Rogers confirmed yesterday that they’ll be launching a new wireless brand later this Summer called “Chatr”. This will offer unlimited talk and text with no contracts. I had the opportunity to speak with John Boynton, EVP & CMO of Rogers about why they created “Chatr” and who their target audience is.
The full interview is below and there are some good takeaways. He said Chatr will be an entirely separate division, separate billing system, separate outsourced customer care organization, separate staff in a separate building. Chatr started about a year ago and is based off the Metro PSC and Leap Wireless model in the States. In the interview he used what could be their tag line of “Unlimited Wireless that works”.
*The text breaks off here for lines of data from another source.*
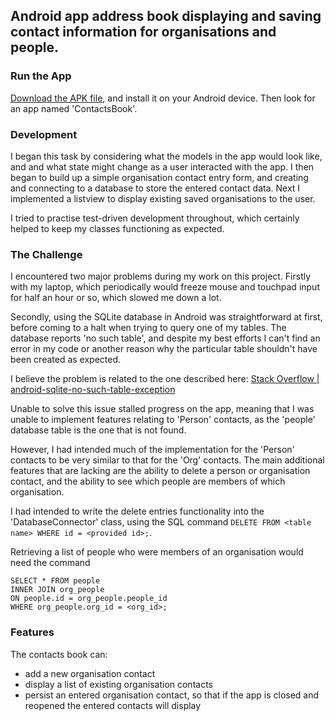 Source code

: ## Android app address book displaying and saving contact information for organisations and people.


### Run the App

[Download the APK file](https://github.com/skomer/			), and install it on your Android device. Then look for an app named 'ContactsBook'.


### Development

I began this task by considering what the models in the app would look like, and and what state might change as a user interacted with the app. I then began to build up a simple organisation contact entry form, and creating and connecting to a database to store the entered contact data. Next I implemented a listview to display existing saved organisations to the user.

I tried to practise test-driven development throughout, which certainly helped to keep my classes functioning as expected.


### The Challenge

I encountered two major problems during my work on this project. Firstly with my laptop, which periodically would freeze mouse and touchpad input for half an hour or so, which slowed me down a lot.

Secondly, using the SQLite database in Android was straightforward at first, before coming to a halt when trying to query one of my tables. The database reports 'no such table', and despite my best efforts I can't find an error in my code or another reason why the particular table shouldn't have been created as expected.

I believe the problem is related to the one described here:
[Stack Overflow | android-sqlite-no-such-table-exception](https://stackoverflow.com/questions/9916590/android-sqlite-no-such-table-exception)

Unable to solve this issue stalled progress on the app, meaning that I was unable to implement features relating to 'Person' contacts, as the 'people' database table is the one that is not found.

However, I had intended much of the implementation for the 'Person' contacts to be very similar to that for the 'Org' contacts. The main additional features that are lacking are the ability to delete a person or organisation contact, and the ability to see which people are members of which organisation.

I had intended to write the delete entries functionality into the 'DatabaseConnector' class, using the SQL command `DELETE FROM <table name> WHERE id = <provided id>;`.

Retrieving a list of people who were members of an organisation would need the command

	SELECT * FROM people
	INNER JOIN org_people
	ON people.id = org_people.people_id
	WHERE org_people.org_id = <org_id>;


### Features
The contacts book can:
- add a new organisation contact
- display a list of existing organisation contacts
- persist an entered organisation contact, so that if the app is closed and reopened the entered contacts will display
The Chatr target customer is “the very basic need customer with above average usage, average to below average income, sophisticated in the sense that they’ve been a wireless customer for a little while so they don’t need a lot of help with support. They get it and don’t need their phone other than text and voice.” Boyton also stated that Chatr is an “Urban brand” (each city will have calling “zones”) and “Is not a 21 network, doesn’t need to be the fastest”.
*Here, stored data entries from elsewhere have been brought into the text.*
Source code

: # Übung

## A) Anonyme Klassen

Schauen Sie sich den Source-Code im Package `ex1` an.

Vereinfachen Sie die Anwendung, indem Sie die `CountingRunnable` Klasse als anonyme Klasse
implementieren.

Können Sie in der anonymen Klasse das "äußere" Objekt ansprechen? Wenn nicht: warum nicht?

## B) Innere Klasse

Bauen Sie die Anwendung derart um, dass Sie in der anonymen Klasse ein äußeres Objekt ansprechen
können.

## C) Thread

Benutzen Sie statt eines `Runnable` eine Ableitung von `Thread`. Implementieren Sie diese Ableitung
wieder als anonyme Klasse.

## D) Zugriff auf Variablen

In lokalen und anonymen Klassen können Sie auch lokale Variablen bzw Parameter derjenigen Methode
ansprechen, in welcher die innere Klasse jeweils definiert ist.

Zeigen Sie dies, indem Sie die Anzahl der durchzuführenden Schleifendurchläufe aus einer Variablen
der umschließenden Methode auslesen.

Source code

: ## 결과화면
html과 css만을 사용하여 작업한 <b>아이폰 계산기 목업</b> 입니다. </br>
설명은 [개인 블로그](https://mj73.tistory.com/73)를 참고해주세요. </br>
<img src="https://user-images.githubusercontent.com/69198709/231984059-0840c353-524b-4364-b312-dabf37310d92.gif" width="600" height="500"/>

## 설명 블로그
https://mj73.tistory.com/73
When I asked John Boyton about directly going after their competition such as WIND, Mobilicity and Public Mobile he stated “that a statement that bugs me little… what did they do? They looked south of the border and said, ooh look at that, that might work. So why are we any different?… We are later that WIND, Mobilicity and Public but earlier that Videotron and Shaw… We’re not first but not last. But a big difference: our works.”
The early rumours of these where Chatr will be available are in Toronto, Calgary, Ottawa, Edmonton and Vancouver. But with the above statement you can also bet that you could see Chatr cover the Quebec region.
In closing Boynton stated that “If people thought that we were going to leave this segment to just everybody else to have and not us, then they don’t understand the competitive nature of the industry. We’re going to compete for our customer needs just like we would and any other company in any other industry would.”